How did science come to speak only English - Schiphol
https://aeon.co/essays/how-did-science-come-to-speak-only-english
======
gwern
> This point is much easier to sustain if the speaker grew up speaking
> English, but the majority of scientists working today are actually not
> native English speakers. When you consider the time spent by them on
> language-learning, the English-language conquest is not more efficient than
> polyglot science – it is just differently inefficient. There’s still a lot
> of language‑learning and translation going on, it’s just not happening in
> the United Kingdom, or Australia, or the United States. The bump under the
> rug has been moved, not smoothed out.

That's not true, and this is why you see hub-and-spoke models everywhere.
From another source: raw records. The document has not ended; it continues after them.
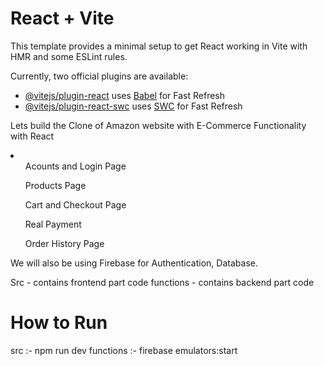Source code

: # React + Vite

This template provides a minimal setup to get React working in Vite with HMR and some ESLint rules.

Currently, two official plugins are available:

- [@vitejs/plugin-react](https://github.com/vitejs/vite-plugin-react/blob/main/packages/plugin-react/README.md) uses [Babel](https://babeljs.io/) for Fast Refresh
- [@vitejs/plugin-react-swc](https://github.com/vitejs/vite-plugin-react-swc) uses [SWC](https://swc.rs/) for Fast Refresh

Lets build the Clone of Amazon website with E-Commerce Functionality with React
<li>
  <ul>Acounts and Login Page</ul>
  <ul>Products Page</ul>
  <ul>Cart and Checkout Page</ul>
  <ul>Real Payment</ul>
  <ul>Order History Page</ul>
</li>

We will also be using Firebase for Authentication, Database.

Src - contains frontend part code
functions - contains backend part code

# How to Run
src :-   npm run dev
functions :- firebase emulators:start
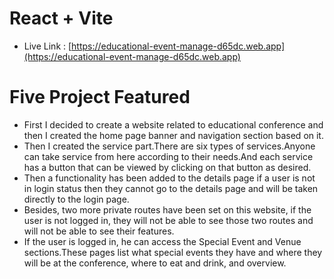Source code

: # React + Vite

- Live Link : [https://educational-event-manage-d65dc.web.app](https://educational-event-manage-d65dc.web.app) 




# Five Project Featured

- First I decided to create a website related to educational conference and then I created the home page banner and navigation section based on it.
- Then I created the service part.There are six types of services.Anyone can take service from here according to their needs.And each service has a button that can be viewed by clicking on that button as desired.
- Then a functionality has been added to the details page if a user is not in login status then they cannot go to the details page and will be taken directly to the login page.
- Besides, two more private routes have been set on this website, if the user is not logged in, they will not be able to see those two routes and will not be able to see their features.
- If the user is logged in, he can access the Special Event and Venue sections.These pages list what special events they have and where they will be at the conference, where to eat and drink, and overview.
Even
if no one spoke the language natively (like, oh say, Latin?), it would still
be efficient to have a single standard language so you only have to learn 1
rather than _n_. In the polyglot scenario, you still have to learn (at least)
another language, but now each additional language only unlocks 1/n% instead
of 'all of it'...

------
billylo
If you were to choose a "lingua franca" for software developers, what should
it be?

Yes, each programming language has its own strengths and weaknesses, but I do
look forward to the days when I don't need to learn 5 different sets of string
manipulation APIs or math functions.

Why hasn't this happened?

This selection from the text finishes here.